Décidément, le catholicisme a toujours été machiste, et encore plus que l'Islam sur certains plans...
Et dire qu'on revient à ce genre de conneries actuellement...
J'ai la sensation que cet ouvrage a été récupéré par un homme politique en perdition dont je tairais l'identité. Ben, il va y avoir du boulot ;-)
Reste à lire Le manuel de civilités pour les petites filles à l'usage des maisons d'éducation de Pierre Louÿs pour se rassurer. (Civilités : bonjour, joli blog, merci beaucoup pour les développements sur l'affaire Guillermito).
"- Non, pas autorisé, mais toléré : proper duritiam cordis, à cause de la dureté du coeurs des juifs. Et il a supprimé cette tolérance à l'avènement de la loi évangélique (...)."

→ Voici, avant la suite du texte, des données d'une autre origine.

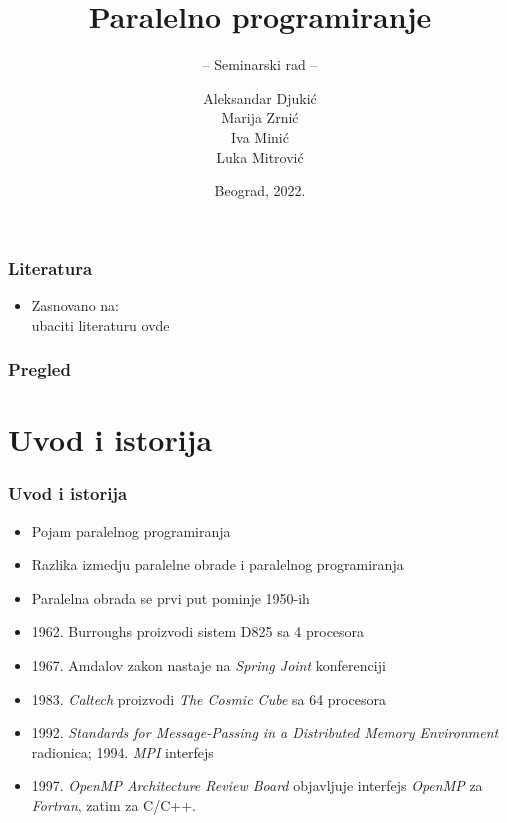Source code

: \documentclass{beamer}
\title{Paralelno programiranje}
\subtitle{-- Seminarski rad --}
\author{Aleksandar Djukić \\Marija Zrnić \\Iva Minić \\Luka Mitrović}
\institute{Matematički fakultet\\Univerzitet u Beogradu}
\date{
	\footnotesize{Beograd, 2022.}	
}
\begin{document}
	\begin{frame}
		\thispagestyle{empty}
		\titlepage
	\end{frame}
	
	\addtocounter{framenumber}{-1}
	
	\begin{frame}[fragile]\frametitle{Literatura}
		\begin{itemize}
			\item Zasnovano na:\\
			ubaciti literaturu ovde
		\end{itemize}
	\end{frame}
	
	\begin{frame}
		\frametitle{Pregled}
		\tableofcontents[hidesubsections] 
	\end{frame}
	
	\section{Uvod i istorija}
	
	\begin{frame}[fragile]\frametitle{Uvod i istorija}
		\begin{itemize}	
			\item Pojam paralelnog programiranja
			\item Razlika izmedju paralelne obrade i paralelnog programiranja
			\bigskip
			\item Paralelna obrada se prvi put pominje 1950-ih
			\item 1962. Burroughs proizvodi sistem D825 sa 4 procesora
			\item 1967. Amdalov zakon nastaje na \emph{Spring Joint} konferenciji
			\item 1983. \emph{Caltech} proizvodi \emph{The Cosmic Cube} sa 64 procesora
			\bigskip
			\item 1992. \emph{Standards for Message-Passing in a Distributed Memory Environment} radionica; 1994. \emph{MPI} interfejs
			\item 1997. \emph{OpenMP Architecture Review Board} objavljuje interfejs \emph{OpenMP} za \emph{Fortran}, zatim za C/C++.
		\end{itemize}
	\end{frame}
	
	
\end{document}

Il à été dit que la chanson de George Moustaki fut censurée uniquement à cause du mot "juif", présent dans la chanson. On en reviens à la même constatation, même sur ce blog, dès qu'il y a le mot "juif" dans une phrase à connotation négative alors c'est la curée qui doit être sonnée. La Première Alliance fut scellée entre le peuple juif et Dieu. Effectivement, la répudiation était possible mais c'était une concession faite au peuple de la première Alliance : Les Juifs, et personne d'autre. Et les juifs ont le coeur dure comme vous et moi ! Il ne faut pas oublier que le peuple juif est le peuple élu auquel Dieu s'est révellé en premier !!! Parler de la dureté de coeur des hommes de l'époque n'aurait eu aucun sens historique.
Dans un aspect général, le premier extrait est tout à fait vrai, je ne pense pas que vous prôniez l'ignorance de tout ce qui touche à la vie à deux avant les noces. Quand au tout est permis ... c'est la dictature du plus persuasif en perspective.
Maintenant loin de moi l'envie de défendre un Abbé dont j'ignore tout, surtout qu'à l'époque l'Eglise n'avais pas acquis cette attitude humble qui lui fut sucitée par la claque des années 70. Ce qui m'énerve dans ce genre d'ouvrage c'est l'abondance de termes parfaitement méprisant : vautrer, bestial, dépravation ... etc. Si beaucoup ne vivent pas comme l'Eglise le voudrait c'est parce que l'Eglise n'a pas su leur montrer la beauté de son enseignement. Il doit bien y avoir quelques hommes au coeur dur et à l'âme rebelle mais ils ne sont pas la majorité.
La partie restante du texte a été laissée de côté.